In questo film Jo si prende una doppia rivincita: la prima è che, per la prima volta da che io ricordi nei vari adattamenti cinematografici o a cartone animato, il professore tedesco non è un vecchio colto ma poco attraente ma quel gran figo francese di Louis Garrel.


L'altra rivincita è che il personaggio gioca, in un dialogo col suo editore dopo che finalmente sta per vedere pubblicato il suo primo romanzo, col fatto che sposarsi sia, più che altro, un artificio per dare il classico "happy ending" anche ad un'eroina che di classico non ha assolutamente nulla, specie se ci ricordiamo che questa storia è stata scritta nell'800. Eppure, in un momento in cui Jo parla con la madre ed io ho consumato almeno mezzo pacchetto di fazzoletti, la nostra beniamina lo dice chiaro chiaro: "Il fatto è che io sento che le donne hanno una mente e hanno anche un'anima, così come un cuore, e hanno delle ambizioni e hanno talento, non solo la bellezza.
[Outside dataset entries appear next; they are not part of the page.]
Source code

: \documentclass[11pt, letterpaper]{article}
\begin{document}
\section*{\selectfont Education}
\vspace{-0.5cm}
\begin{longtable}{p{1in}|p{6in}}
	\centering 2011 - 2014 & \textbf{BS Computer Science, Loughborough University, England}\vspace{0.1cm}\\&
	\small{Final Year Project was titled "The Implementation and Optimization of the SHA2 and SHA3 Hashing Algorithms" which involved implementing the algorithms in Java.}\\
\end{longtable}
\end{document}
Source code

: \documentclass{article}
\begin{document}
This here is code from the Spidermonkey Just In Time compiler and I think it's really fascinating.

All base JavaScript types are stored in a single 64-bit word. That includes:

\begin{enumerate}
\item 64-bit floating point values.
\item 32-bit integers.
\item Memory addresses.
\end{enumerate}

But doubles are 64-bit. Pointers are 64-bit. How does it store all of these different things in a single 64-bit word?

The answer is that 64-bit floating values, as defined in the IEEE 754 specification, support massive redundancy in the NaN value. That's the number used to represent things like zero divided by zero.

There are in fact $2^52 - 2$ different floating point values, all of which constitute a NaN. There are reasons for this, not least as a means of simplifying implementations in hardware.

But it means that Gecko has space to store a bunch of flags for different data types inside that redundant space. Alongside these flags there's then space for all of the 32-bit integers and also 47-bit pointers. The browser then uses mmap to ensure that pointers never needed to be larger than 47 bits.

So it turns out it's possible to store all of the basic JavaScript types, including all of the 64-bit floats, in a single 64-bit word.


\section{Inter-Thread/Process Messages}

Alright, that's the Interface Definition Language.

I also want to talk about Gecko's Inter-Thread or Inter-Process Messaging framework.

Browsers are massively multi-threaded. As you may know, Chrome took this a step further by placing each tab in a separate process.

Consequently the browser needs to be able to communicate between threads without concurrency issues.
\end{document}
E sono così stanca delle persone che dicono che l'amore è l'unica cosa a cui posso aspirare, sono stufa di sentirlo... ma sono anche tanto sola..."
Quando ero alle medie, avevo - credo - circa 12-13 anni, la mamma di una mia compagna di scuola, una domenica in cui salìì a casa sua, disse a me e alla figlia: "Se posso dirvi una cosa che ho imparato negli anni è che prima dovete fare tutto quello che avete voglia di realizzare nella vita: studiare, viaggiare, divertirvi, imparare cose nuove, e solo dopo potrete pensare a sposarvi e fare le mamme". Mi sembrò un concetto molto interessante e rivoluzionario e lo riferii a casa mia. La risposta di mia madre fu: "Bisogna vedere chi ti vuole ancora, dopo che è passato tutto quel tempo". Mamma, forse avevi ragione, perché nel romanzo della mia vita io son rimasta a vivere da sola e non è la prima scelta che avrei voluto quando avevo vent'anni e mi immaginavo "da grande" ma, mi dispiace, più di te aveva ragione la mamma di Maria Domenica, la mia compagna di scuola delle medie, perché, come dice la signora March, la mamma delle quattro sorelle, nel film, "meglio essere una felice zitella che un'infelice moglie o una sciocca signorina che corre in giro a cercarsi un marito". Che, magari, un giorno capirà pure da che parte soffiare via la polvere dal cassetto dei suoi sogni più antichi e veri.